Reports of Hong Kong’s death ‘greatly exaggerated’

     

Is Hong Kong’s pro-democracy movement undergoing a strategic shift?

During her fourth annual policy address, Hong Kong Chief Executive Carrie Lam praised the controversial national security law Beijing imposed earlier this year, saying the government’s priority is to protect the political system from “chaos” (SCMP/HT:CFR).

Beijing’s growing repression is forcing pro-democracy forces to innovate and adapt, one observer suggests.

Hong Kong’s legacy movement, commonly known as the “pan-dem” camp, followed a two-prong strategy, notes economics professor Yi-zheng Lian:

  • First, it would mobilize residents to regularly join orderly, police-approved mass gatherings in public places and point to the impressive head counts to pressure the government for concessions on electoral reforms.
  • Second, the pan-dems would try to get enough of their candidates elected to LegCo to block initiatives they opposed or gain some bargaining chips.

But a new wave of pro-democracy activists who cut their teeth on the 2014 Umbrella Revolution have turned the legacy movement on its head, he writes for the New York Times:

This movement is not easy to recognize; it is too fluid for that (Bruce Lee’s admonition, “Be water,” is one of its mottos). It has no leader and no name. And it is resilient and combative, young but steely and already battle-tested….It will probably look like various opposition movements in other authoritarian states, such as Poland from 1939 to 1990 (first against fascism, then Communism) or Taiwan under Kuomintang rule (1945-87): An underground branch in Hong Kong will quietly bide its time while gaining strength; a more vocal overseas branch will canvass international support.

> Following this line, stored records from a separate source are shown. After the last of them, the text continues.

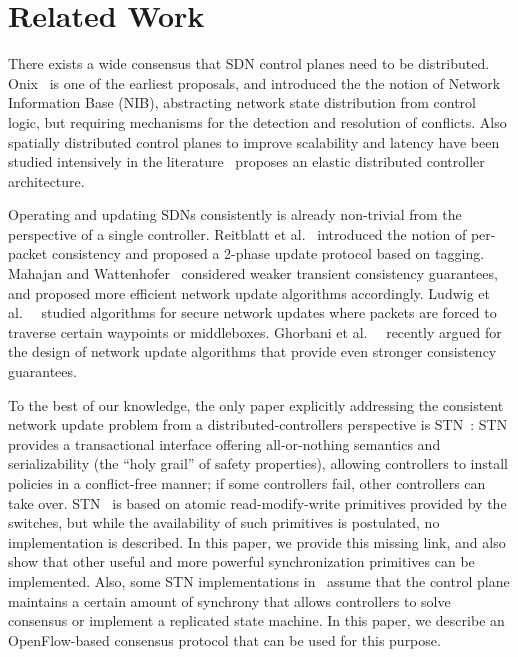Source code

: \documentclass[conference]{sigcomm-alternate}
\begin{document}

\section{Related Work}\label{sec:relwork}

There exists a wide consensus that SDN control planes need to be distributed.~\cite{onos,onix,elasticon}
Onix~\cite{onix} is one of the earliest proposals, and introduced the
the notion of Network Information Base (NIB), abstracting network state
distribution from control logic, but
requiring mechanisms for the detection and resolution of conflicts.
Also spatially distributed control planes to improve scalability and
latency have been studied intensively
in the literature~\cite{kandoo,ctrl-place,hotsdn13loc}
proposes an elastic distributed controller architecture.

Operating and updating SDNs consistently is already non-trivial
from the perspective of a single controller. Reitblatt et al.~\cite{network-update}
introduced the notion of
per-packet consistency and proposed a 2-phase update protocol based on tagging.
Mahajan and Wattenhofer~\cite{roger-hotnets} considered weaker transient
consistency guarantees, and proposed more efficient network update algorithms
accordingly. Ludwig et al.~~\cite{hotnets14update} studied algorithms for secure
network updates where packets are forced to traverse certain waypoints or
middleboxes. Ghorbani et al.~~\cite{correct-virt} recently argued for the design
of network update algorithms that provide even stronger consistency guarantees.

To the best of our knowledge, the only paper explicitly addressing the consistent
network update problem from a distributed-controllers perspective is STN~\cite{stn}:
STN provides a transactional interface offering all-or-nothing semantics and serializability
(the ``holy grail'' of safety properties), allowing
controllers to install policies in a conflict-free manner; if some controllers fail,
other controllers can take over. STN~\cite{stn} is based on
atomic read-modify-write primitives provided by the switches, but
while the availability of such primitives is postulated, no implementation is
described. In this paper, we provide this missing link, and also show that other useful and
more powerful synchronization primitives can be implemented. 
Also, some STN implementations in~\cite{stn} assume that the control
plane maintains a certain amount of synchrony that allows controllers
to solve consensus or implement a replicated state machine.     
In this paper, we describe an OpenFlow-based consensus protocol that
can be used for this purpose.  
\end{document}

Predictions of Hong Kong’s demise have proven to be premature before (In 2007 Fortune ran another story entitled, “Oops! Hong Kong Is Hardly Dead”), adds Barbara Demick. Beijing seemed, at least initially, to honor its promises that Hong Kong could maintain its own legal system and rights of free speech and assembly for fifty years, she writes for the NYRB:

Hong Kong’s economy exploded with a fresh infusion of tourists, students, shoppers, and immigrants, mostly from the mainland. Urban planners enthused about what they called the Greater Bay Area or Pearl River Delta: the Guangdong, Hong Kong, and Macau megalopolis. The construction of both a high-speed rail line and a thirty-four-mile-long bridge linking Hong Kong to the mainland made travel between the two as effortless as trips between San Francisco and Silicon Valley.